Illingworth won the First Saturday GM tournament of September 2011 on tiebreak from Levente Vajda scoring 7/9. Thanks to this result he achieved his first norm for the title of Grandmaster. He scored 7/10 for Australia at the 2012 Chess Olympiad in Istanbul. These results earned him the title of International Master, which FIDE awarded him in the congress held during the Olympiad, and established him as one of Australia's strongest chess players.

Illingworth won the MCC Cup Weekender 2012 with a score of 8½/9 points. He has also won the New South Wales State Championship for three consecutive years (2011–13) and tied for first place in the 2011 and 2013 NSW Open. In 2013, Illingworth tied for second place in the Australian Open with a score of 8½/11 points and in the 10th IGB Dato' Arthur Tan Malaysian Open with a score of 7/9.

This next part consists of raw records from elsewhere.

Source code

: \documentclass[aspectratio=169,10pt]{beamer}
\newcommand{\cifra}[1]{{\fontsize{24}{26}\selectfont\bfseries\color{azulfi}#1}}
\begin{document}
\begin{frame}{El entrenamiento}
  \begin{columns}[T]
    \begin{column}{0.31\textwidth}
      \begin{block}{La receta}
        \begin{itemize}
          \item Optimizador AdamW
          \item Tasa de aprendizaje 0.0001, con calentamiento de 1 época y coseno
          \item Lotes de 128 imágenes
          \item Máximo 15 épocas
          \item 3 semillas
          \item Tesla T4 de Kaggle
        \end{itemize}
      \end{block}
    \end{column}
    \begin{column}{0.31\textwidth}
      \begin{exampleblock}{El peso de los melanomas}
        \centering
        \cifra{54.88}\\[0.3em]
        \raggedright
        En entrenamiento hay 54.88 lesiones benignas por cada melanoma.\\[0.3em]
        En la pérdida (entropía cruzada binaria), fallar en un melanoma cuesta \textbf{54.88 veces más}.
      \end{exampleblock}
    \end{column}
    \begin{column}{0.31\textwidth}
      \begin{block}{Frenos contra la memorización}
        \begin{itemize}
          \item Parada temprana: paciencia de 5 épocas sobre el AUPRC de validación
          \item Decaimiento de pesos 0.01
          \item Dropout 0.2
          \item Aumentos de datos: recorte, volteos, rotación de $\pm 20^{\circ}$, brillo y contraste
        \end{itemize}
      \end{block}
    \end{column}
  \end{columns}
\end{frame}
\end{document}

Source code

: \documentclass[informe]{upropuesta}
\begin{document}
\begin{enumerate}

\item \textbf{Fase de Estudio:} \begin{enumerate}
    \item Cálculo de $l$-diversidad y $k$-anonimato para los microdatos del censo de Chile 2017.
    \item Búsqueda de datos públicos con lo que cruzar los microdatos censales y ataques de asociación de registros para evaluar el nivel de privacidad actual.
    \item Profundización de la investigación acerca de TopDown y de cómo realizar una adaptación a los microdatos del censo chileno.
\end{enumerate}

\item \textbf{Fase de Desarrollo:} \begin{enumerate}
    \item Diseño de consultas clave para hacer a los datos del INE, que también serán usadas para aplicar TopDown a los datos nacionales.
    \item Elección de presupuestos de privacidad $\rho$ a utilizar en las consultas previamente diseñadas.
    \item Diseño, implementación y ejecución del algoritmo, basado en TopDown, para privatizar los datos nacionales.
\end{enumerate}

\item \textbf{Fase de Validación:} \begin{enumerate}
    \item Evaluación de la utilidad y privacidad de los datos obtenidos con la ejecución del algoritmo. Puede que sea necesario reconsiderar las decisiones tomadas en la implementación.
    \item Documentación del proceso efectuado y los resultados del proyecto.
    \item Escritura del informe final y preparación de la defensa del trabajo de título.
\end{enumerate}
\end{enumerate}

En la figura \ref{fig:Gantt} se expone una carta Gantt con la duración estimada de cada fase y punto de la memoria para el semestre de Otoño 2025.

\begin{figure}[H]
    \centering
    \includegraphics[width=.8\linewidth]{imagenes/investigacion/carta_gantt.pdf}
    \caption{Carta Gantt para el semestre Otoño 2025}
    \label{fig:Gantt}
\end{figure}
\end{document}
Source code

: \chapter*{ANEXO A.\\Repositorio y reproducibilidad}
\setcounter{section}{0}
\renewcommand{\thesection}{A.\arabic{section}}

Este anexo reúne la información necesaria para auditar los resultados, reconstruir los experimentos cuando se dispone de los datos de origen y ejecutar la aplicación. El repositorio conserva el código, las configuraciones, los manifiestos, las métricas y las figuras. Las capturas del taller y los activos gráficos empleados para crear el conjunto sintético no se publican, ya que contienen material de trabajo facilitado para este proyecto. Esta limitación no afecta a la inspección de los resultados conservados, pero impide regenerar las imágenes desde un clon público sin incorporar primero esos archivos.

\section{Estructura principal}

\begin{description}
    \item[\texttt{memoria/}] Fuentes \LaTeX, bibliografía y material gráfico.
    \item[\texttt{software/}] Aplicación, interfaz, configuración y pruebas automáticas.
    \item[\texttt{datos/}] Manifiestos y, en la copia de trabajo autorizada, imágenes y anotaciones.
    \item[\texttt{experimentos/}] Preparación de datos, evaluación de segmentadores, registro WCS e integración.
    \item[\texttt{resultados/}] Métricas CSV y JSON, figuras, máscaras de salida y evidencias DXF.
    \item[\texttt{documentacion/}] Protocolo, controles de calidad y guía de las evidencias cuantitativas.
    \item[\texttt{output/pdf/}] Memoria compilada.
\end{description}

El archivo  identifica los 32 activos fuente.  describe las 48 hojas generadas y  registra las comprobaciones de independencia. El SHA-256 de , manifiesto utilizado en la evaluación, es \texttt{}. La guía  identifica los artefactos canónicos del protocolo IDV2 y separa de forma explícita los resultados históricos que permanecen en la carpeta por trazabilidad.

Illingworth won the 2014 Australian Chess Championship in Springvale, Victoria with a score of 8/11. He scored 6½/9 for Australia at the 2014 Chess Olympiad in Tromsø. The next month, he achieved his second grandmaster norm at the First Saturday GM tournament of September 2014, where he took first place. Strong domestic results include winning the 2014 MCC Hjorth Open with a score of 9/9 and shared second place with Murtas Kazhgaleyev in the 2015 Australian Open. Illingworth won the 2015 Oceania zonal championship after a playoff match against Brodie McClymont. As a result, he qualified to play in the FIDE World Cup. In January 2017 Illingworth won the Australian Open Championship in Brisbane. He won the Oceania zonal again in 2019, held in Guam.

Illingworth is a contributor to the Australian chess magazine 50 Moves and the New In Chess Yearbook. He also writes surveys for the ChessBase Magazine as well as opening articles for ChessPublishing. Illingworth is a professional chess coach and has worked with several of Australia's most promising junior players. He was awarded the title of FIDE Trainer in 2014.

Illingworth retired from competitive chess in March 2019, to concentrate on coaching and writing.